Capitão-de-Fragata (T) Robinson Farinazzo Casal
Revista Aviação Naval – MB
Alguns especialistas sustentam, com certa razão, que o projeto Lockheed Martin F-35 Lightning II será a última aeronave de combate humanamente pilotada a voar nos Estados Unidos.
Verdade ou não, foi longo o caminho que as Forças Armadas daquele país trilharam até a sua concepção, em especial a Marinha Norte Americana (US Navy), cujos esforços para a obtenção de excelência em projetos e conquista da primazia nos céus vem se intensificando desde os anos 1940.
Naquela década, os projetistas aeronáuticos da fábrica Chance Vought entregaram o revolucionário F-4U Corsair, um monomotor tão veloz que tornava temerário seu pouso seguro a bordo do porta-aviões da US Navy.
As autoridades navais só acabaram sendo convencidas da praticabilidade e segurança desta aeronave, graças a seu uso consagrado pela força aeronaval britânica e o Corpo de Fuzileiros Navais dos EUA (USMC).
Seja como for, o Corsair definiria a tônica das aeronaves de combate da US Navy pelas próximas décadas: aviões grandes, velozes e com design de asa inovador, senão arrojado.
O que catapultava o Corsair à frente dos aviões de sua geração era a filosofia embutida que preconizava que ele deveria ser um avião de caça mais potente do que qualquer coisa que os adversários pudessem colocar nos céus.
Dessa forma, dotaram- no com um dos maiores motores disponíveis à época, o Pratt & Whitney R-2800 Double Wasp.
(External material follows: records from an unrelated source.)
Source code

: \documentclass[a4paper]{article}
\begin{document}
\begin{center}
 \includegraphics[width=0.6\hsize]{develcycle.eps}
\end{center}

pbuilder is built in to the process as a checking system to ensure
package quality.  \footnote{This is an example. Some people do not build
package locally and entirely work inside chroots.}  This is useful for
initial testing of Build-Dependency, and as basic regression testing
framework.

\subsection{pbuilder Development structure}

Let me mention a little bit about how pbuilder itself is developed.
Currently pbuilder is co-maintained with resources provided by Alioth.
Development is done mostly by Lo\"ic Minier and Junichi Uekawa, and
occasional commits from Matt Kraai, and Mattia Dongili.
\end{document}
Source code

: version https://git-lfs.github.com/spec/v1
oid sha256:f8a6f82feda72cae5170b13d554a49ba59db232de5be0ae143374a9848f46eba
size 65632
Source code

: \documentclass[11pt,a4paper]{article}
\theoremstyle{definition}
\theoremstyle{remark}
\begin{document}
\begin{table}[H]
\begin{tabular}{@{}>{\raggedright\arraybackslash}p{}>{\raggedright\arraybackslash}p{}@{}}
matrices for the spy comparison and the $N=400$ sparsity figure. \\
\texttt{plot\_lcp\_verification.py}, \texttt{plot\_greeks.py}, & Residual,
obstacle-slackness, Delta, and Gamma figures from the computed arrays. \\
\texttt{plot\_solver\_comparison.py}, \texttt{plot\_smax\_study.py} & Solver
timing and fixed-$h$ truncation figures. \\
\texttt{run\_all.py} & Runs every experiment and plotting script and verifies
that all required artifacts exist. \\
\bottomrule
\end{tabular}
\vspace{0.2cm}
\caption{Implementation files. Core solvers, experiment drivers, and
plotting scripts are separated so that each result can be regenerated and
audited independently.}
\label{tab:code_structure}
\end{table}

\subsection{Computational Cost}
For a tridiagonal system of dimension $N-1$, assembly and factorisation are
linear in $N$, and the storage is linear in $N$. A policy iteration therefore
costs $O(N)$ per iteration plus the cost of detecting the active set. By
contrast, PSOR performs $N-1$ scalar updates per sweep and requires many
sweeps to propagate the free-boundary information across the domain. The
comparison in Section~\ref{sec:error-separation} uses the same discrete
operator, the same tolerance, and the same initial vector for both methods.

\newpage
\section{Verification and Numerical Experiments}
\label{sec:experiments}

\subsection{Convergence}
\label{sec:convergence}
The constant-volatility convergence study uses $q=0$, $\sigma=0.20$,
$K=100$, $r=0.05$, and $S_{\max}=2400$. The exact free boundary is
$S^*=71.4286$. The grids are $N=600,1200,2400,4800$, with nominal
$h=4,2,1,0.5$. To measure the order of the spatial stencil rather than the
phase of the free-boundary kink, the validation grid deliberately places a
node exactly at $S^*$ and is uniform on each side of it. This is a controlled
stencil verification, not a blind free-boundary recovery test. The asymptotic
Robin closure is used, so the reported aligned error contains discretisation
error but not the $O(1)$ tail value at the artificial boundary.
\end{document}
Ora, um motor potente não faz verão sem uma hélice que lhe faça justiça.
O problema de hélices de alto rendimento é que elas são grandes em demasia, logo obstruem a visão do piloto e tendem a bater as pontas no solo. A solução imaginada foi aumentar a altura do trem de pouso sem comprometer o posicionamento das asas em relação à fuselagem. Nasceu então um dos desenhos de asa de gaivota invertida mais elegantes de toda a história da aviação, conforme pode ser constatado na figura 1.
O resultado prático disto é que a Marinha Americana doravante passava a contar com um caça embarcado que se transformaria no terror dos pilotos japoneses, sendo apelidado por eles de “whistling death” (morte sibilante).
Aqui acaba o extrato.